▶ _Your assignment_: Look through the data below and report how many lines include "rates". Only the number should be given.

▶ _Source records_:
§ §
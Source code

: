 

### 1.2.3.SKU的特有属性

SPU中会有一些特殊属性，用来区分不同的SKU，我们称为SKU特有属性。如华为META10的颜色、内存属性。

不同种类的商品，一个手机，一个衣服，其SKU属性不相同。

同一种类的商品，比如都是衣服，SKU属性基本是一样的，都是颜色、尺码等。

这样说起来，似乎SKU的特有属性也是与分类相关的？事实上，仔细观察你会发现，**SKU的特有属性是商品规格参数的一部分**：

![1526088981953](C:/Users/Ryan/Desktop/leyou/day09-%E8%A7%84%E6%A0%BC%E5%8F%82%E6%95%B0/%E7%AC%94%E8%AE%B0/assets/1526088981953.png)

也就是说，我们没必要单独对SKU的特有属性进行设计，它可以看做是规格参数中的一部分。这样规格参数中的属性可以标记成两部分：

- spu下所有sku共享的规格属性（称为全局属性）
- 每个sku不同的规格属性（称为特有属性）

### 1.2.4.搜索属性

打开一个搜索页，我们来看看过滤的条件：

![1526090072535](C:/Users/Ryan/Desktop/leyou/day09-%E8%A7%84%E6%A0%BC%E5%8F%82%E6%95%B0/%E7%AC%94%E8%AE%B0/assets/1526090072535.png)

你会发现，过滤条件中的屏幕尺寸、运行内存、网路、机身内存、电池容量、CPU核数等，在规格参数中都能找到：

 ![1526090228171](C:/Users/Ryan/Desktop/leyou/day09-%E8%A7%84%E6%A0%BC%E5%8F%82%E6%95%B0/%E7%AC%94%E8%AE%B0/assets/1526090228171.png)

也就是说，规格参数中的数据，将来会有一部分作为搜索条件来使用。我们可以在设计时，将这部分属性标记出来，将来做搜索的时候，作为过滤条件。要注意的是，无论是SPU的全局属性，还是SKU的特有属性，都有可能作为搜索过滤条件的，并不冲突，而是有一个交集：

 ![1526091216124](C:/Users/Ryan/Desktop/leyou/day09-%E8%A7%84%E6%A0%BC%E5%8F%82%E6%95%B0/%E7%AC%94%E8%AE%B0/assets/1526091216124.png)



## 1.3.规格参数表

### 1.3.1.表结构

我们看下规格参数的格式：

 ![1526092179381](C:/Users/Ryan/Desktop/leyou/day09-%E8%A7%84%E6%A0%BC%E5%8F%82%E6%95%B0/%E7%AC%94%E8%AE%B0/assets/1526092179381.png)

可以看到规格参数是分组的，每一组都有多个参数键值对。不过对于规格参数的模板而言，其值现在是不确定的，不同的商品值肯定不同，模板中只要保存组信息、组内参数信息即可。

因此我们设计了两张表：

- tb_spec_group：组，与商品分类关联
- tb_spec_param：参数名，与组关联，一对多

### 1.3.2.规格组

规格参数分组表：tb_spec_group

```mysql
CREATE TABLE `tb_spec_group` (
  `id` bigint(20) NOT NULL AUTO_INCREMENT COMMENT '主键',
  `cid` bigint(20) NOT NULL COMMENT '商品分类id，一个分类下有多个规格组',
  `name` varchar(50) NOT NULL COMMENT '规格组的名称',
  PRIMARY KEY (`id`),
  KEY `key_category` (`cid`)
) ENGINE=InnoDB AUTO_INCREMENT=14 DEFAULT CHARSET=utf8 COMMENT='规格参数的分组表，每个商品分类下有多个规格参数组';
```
§ §
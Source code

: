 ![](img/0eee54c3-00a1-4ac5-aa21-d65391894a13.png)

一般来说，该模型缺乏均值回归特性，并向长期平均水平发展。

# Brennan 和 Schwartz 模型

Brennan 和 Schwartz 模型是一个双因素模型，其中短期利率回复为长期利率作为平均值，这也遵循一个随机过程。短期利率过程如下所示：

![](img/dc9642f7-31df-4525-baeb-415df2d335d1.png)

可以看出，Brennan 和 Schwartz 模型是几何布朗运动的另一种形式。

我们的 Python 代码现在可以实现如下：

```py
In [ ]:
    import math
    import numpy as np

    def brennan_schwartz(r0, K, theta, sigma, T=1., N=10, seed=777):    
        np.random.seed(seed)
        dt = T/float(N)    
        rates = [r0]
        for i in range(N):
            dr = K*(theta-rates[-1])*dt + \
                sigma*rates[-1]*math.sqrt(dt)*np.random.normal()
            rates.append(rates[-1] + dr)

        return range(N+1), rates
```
§ §
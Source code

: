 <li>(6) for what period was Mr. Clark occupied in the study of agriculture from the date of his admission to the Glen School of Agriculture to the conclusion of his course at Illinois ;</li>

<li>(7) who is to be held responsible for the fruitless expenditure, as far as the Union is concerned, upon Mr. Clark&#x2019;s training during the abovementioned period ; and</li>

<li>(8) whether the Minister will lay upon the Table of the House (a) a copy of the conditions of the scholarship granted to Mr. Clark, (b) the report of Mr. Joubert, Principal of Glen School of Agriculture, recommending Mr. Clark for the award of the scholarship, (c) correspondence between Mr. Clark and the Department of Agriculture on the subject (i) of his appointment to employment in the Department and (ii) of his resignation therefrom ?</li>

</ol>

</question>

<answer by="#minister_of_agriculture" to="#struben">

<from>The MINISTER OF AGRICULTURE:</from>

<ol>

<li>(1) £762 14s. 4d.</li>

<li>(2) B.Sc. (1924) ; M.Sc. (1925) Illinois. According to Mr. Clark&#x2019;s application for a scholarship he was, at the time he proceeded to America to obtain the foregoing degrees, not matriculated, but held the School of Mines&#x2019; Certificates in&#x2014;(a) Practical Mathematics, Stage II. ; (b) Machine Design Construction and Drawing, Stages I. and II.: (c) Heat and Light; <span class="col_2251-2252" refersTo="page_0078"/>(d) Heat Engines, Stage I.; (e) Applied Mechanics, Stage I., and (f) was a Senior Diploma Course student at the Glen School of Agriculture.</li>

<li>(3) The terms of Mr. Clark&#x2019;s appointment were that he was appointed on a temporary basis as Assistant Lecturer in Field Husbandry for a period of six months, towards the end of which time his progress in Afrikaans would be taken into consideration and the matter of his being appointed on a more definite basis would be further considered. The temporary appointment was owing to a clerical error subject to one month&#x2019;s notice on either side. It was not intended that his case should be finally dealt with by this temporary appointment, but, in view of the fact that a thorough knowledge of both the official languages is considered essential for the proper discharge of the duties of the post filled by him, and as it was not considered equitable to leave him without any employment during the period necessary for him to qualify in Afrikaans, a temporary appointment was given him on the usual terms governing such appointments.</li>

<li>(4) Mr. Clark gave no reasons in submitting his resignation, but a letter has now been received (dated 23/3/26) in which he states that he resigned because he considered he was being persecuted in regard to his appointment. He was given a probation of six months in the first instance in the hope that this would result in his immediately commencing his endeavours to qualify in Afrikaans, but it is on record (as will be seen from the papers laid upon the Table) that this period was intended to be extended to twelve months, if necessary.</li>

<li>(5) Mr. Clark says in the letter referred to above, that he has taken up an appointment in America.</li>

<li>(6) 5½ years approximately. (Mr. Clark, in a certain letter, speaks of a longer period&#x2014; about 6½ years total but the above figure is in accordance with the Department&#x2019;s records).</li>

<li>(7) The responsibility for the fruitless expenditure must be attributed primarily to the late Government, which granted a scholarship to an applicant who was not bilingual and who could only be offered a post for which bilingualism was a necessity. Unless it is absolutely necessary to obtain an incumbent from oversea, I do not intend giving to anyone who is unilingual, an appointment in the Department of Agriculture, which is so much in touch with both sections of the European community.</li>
§ §
▶ _Result of this task_: 5